The Saffron Gate
Page 19
I thought of the Blue Man on the piste.
I walked along the street so quickly that in moments my leg ached, and I had to slow down. But the sense of urgency was intense, and it was difficult for me to remain calm and walk with my usual gait.
My mind was racing, yet I still noticed what was around me. All the store fronts and street signs were written in French, occasionally with smaller Arabic print underneath. Most of the non-Arabs on the streets were the French who lived and worked in La Ville Nouvelle. The men, dressed in suits and hats, carried cases under their arms, and hurried along purposefully. French women, strolling arm in arm, some with shopping bags, were in pretty summer dresses and high-heeled shoes, complete with hats and gloves. It took me only a few moments to notice that when an occasional Moroccan man passed one of the French men or women, he stopped momentarily and saluted.

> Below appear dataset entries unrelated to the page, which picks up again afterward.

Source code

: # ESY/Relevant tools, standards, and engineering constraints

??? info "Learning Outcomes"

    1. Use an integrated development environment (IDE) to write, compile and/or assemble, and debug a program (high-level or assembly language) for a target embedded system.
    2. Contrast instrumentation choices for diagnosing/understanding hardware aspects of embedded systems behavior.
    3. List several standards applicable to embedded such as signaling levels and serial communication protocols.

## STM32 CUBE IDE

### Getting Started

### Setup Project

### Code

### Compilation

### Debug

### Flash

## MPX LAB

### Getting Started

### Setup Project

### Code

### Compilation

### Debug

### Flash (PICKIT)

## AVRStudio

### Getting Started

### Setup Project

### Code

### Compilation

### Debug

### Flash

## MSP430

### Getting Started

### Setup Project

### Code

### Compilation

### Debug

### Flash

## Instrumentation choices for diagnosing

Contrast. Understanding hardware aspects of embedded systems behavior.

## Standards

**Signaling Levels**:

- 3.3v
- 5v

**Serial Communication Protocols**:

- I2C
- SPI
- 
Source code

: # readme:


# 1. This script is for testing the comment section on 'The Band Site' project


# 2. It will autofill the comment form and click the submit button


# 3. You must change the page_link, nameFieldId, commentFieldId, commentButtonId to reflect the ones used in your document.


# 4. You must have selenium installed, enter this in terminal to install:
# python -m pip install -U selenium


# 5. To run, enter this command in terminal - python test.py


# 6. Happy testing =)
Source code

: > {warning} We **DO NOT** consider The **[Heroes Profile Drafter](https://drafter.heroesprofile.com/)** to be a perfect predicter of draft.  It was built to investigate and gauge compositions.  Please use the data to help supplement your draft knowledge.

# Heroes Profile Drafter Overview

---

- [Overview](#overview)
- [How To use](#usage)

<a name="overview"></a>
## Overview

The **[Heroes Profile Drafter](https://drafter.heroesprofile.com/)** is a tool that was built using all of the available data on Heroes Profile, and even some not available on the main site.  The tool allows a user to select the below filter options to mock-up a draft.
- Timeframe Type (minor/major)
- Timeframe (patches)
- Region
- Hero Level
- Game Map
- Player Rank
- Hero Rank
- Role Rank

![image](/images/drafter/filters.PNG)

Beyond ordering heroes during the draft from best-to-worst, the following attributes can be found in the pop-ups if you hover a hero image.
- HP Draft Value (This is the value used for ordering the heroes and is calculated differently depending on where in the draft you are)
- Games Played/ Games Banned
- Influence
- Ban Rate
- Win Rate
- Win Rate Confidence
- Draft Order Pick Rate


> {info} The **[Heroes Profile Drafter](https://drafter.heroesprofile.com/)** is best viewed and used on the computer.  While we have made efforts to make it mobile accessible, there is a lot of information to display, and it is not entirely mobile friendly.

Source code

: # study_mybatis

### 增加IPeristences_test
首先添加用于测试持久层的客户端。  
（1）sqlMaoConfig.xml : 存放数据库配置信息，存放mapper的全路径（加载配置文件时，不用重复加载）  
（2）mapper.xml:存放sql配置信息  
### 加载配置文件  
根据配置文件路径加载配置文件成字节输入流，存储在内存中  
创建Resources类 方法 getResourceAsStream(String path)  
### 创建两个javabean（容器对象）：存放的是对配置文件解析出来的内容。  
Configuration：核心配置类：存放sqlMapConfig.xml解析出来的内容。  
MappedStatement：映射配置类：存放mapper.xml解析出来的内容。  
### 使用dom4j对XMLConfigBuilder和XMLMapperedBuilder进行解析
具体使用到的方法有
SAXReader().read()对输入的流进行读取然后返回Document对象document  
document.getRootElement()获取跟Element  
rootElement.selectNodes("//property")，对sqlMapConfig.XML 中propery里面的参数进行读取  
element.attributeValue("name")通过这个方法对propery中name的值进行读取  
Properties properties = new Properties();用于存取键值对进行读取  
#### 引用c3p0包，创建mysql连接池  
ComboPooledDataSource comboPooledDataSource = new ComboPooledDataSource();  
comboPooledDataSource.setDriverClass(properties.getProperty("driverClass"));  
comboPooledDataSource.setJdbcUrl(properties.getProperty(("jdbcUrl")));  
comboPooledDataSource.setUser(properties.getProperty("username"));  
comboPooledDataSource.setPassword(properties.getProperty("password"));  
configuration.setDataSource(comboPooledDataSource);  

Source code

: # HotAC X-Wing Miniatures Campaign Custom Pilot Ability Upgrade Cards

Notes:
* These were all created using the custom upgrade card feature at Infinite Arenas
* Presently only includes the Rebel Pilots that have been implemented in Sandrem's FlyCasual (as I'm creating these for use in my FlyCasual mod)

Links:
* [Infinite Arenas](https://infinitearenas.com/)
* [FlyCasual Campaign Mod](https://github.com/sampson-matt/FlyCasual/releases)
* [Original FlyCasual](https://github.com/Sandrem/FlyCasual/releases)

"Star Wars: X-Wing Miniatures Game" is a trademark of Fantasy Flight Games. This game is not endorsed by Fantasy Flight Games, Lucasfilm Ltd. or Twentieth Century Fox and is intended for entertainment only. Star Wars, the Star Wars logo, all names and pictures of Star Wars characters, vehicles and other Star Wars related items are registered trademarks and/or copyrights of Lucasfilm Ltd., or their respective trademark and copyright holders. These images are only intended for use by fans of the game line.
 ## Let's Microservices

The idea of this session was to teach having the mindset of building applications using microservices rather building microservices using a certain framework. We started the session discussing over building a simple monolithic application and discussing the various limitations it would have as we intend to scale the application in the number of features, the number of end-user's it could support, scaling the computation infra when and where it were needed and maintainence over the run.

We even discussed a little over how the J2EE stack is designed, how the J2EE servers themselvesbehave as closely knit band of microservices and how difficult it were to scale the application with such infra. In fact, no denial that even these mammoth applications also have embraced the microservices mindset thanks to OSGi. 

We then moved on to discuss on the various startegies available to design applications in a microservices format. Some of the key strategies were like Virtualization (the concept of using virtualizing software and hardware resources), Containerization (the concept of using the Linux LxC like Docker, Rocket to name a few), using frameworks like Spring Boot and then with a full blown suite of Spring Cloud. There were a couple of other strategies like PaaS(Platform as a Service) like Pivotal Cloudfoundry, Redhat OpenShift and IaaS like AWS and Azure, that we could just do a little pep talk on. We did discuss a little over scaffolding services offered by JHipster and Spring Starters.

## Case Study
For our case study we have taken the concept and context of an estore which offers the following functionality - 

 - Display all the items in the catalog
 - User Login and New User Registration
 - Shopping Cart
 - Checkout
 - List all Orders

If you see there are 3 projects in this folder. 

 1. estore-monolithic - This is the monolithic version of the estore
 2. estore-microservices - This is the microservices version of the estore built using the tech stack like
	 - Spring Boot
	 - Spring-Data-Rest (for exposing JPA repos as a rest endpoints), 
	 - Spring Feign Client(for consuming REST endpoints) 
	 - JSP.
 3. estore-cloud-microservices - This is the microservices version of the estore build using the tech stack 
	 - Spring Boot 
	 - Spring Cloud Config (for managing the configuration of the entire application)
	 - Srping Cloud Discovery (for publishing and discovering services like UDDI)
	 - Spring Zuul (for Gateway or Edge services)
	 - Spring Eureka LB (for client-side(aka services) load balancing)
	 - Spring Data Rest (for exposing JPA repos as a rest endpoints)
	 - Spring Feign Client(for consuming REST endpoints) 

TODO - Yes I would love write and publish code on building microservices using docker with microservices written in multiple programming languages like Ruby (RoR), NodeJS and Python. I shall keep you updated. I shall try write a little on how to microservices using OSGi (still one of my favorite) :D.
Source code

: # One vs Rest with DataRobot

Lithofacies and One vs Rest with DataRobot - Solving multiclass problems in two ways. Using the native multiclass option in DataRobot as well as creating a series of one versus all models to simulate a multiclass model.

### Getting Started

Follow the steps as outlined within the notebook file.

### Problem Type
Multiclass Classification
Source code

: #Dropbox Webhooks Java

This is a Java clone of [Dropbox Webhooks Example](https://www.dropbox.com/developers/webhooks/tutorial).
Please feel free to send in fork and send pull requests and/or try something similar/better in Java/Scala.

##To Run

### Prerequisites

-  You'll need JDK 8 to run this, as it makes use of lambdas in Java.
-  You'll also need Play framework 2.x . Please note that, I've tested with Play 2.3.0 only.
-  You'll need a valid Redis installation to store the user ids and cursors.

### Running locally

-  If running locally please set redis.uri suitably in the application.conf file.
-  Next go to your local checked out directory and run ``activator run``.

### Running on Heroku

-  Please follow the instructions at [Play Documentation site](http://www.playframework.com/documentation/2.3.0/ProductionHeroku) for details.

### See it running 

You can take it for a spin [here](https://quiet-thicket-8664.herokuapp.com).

More than once, a Moroccan man looked into my face as if unsure, and then passed by.
There were no Arab women on the streets of the French Quarter; I hadn’t seen one since I’d arrived in Marrakesh.
I easily found Rue Aries and waited while a clerk looked up the Duverger name. ‘Yes,’ he said, and I leaned closer. ‘The Duvergers owned a home on Rue des Chevaux. But …’ He hesitated, squinting as he followed a line with his finger. ‘No,’ he said. ‘It was sold some years ago. Now it is owned by a family named Mauchamp.’ He looked up at me. ‘That’s all I have here. Now there is no indication, of any Duvergers owning a home in the French Quarter.’
I thanked him and went out into the street. Now what were my options? I couldn’t have reached a dead end so quickly. Somebody must know of Etienne Duverger. He had lived here; his parents had died and were buried here, as was his younger brother Guillaume. And somebody must know of Manon Duverger.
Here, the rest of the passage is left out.